The rub is that typically what the Fed does is raise interest rates HIGHER than inflation to get it under control. Ideally, that would be about 9%.
The problem is that as Schiff notes, that doesn’t seem to be possible:
We have a $31 trillion national debt. If the Fed got up to 5%... how is the government going to have to spend $1.5 trillion a year on interest payments on the national debt?... It’s impossible. What about all the debt corporations took on? It has to be rolled over. How are they going to go from 2% or 3% to 7% or 9%? What about all the junk bonds? How are they going to survive? What about all the municipalities and state governments that have borrowed money at low rates? How are they going to roll that debt over? What about commercial real estate? How are they going to survive? ... The Fed created an economy completely dependent on near 0% interest rates and inflation. ... There is going to be no way to finance these companies. So, there is going to be a massive implosion. If the federal government is going to stop monetizing debt and raise interest rates, we need massive cuts to government spending.”
This is the inescapable trap we were referencing earlier.
If the Federal Reserve raises interest rates to where it ideally needs to be to stop inflation, the economy will collapse, state governments will default, and the interest payments on the debt will so rapidly escalate the size of our national debt that other nations will lose faith in our Treasury Bonds. We could offset some of these problems with big spending cuts. However, realistically, to make cuts big enough to mean anything, they’d likely end up having to come out of Social Security, Medicare, and/or Defense. All of those options would be so wildly unpopular that it’s hard to imagine any serious attempt being made to get spending under control.

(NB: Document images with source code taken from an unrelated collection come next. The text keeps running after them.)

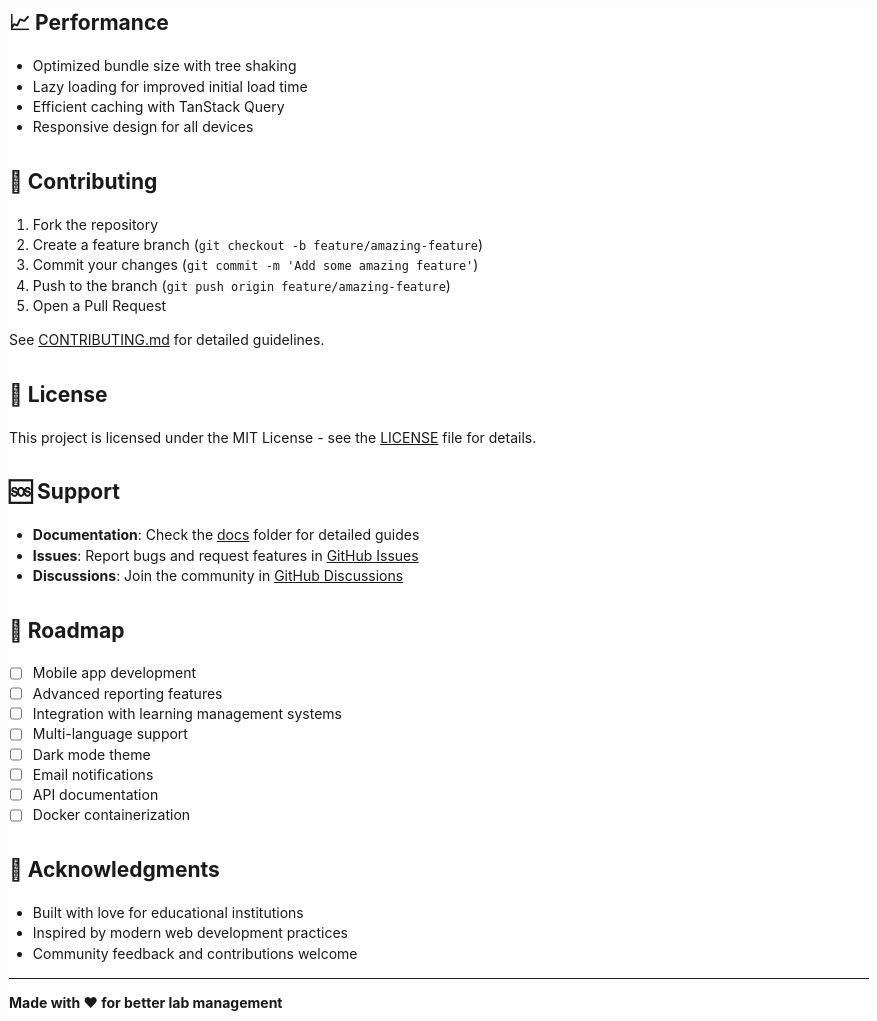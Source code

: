 ## 📈 Performance

- Optimized bundle size with tree shaking
- Lazy loading for improved initial load time
- Efficient caching with TanStack Query
- Responsive design for all devices

## 🤝 Contributing

1. Fork the repository
2. Create a feature branch (`git checkout -b feature/amazing-feature`)
3. Commit your changes (`git commit -m 'Add some amazing feature'`)
4. Push to the branch (`git push origin feature/amazing-feature`)
5. Open a Pull Request

See [CONTRIBUTING.md](CONTRIBUTING.md) for detailed guidelines.

## 📝 License

This project is licensed under the MIT License - see the [LICENSE](LICENSE) file for details.

## 🆘 Support

- **Documentation**: Check the [docs](docs/) folder for detailed guides
- **Issues**: Report bugs and request features in [GitHub Issues](https://github.com/yourusername/lab-management-system/issues)
- **Discussions**: Join the community in [GitHub Discussions](https://github.com/yourusername/lab-management-system/discussions)

## 🎯 Roadmap

- [ ] Mobile app development
- [ ] Advanced reporting features
- [ ] Integration with learning management systems
- [ ] Multi-language support
- [ ] Dark mode theme
- [ ] Email notifications
- [ ] API documentation
- [ ] Docker containerization

## 🙏 Acknowledgments

- Built with love for educational institutions
- Inspired by modern web development practices
- Community feedback and contributions welcome

---

**Made with ❤️ for better lab management**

On the other hand, the Federal Reserve could pivot early and go back to pumping the economy to avoid those outcomes, but that would leave inflation still burning out of control. This would economically decimate poor and middle-class Americans which would lead to dramatically increasing discontent and poverty. You think things are on the “wrong track” now? Then imagine what they’d be like after 5 to 10 years of all the regular folks in America feeling like they were getting significantly poorer every year with no hope of it getting better.
Does this mean we’re doomed? Schiff is essentially saying, “yes.”
However, there is a potential temporary fix that the Fed is maneuvering us toward that could possibly work for a while. That would be slowing the economy with interest rate hikes until it goes into a steep recession. Then the sharply reduced economic demand could be enough to get inflation back under control, which would allow the Fed to start pumping the economy up again. This is what most people in the know assume is going to happen… and it may. The problem is that our massive government spending has made us so weak that there is also a genuine possibility that it WON’T WORK THIS TIME and Schiff could be right.
In other words, this could be as economically good as it gets in our lifetimes. Let’s hope that’s not the case. Let’s pray that’s not the case, but it’s a real possibility and we need to acknowledge that. Unless we get real about where we are as economically as a nation and how bad this could get, the scenario Schiff outlined is fated to become reality.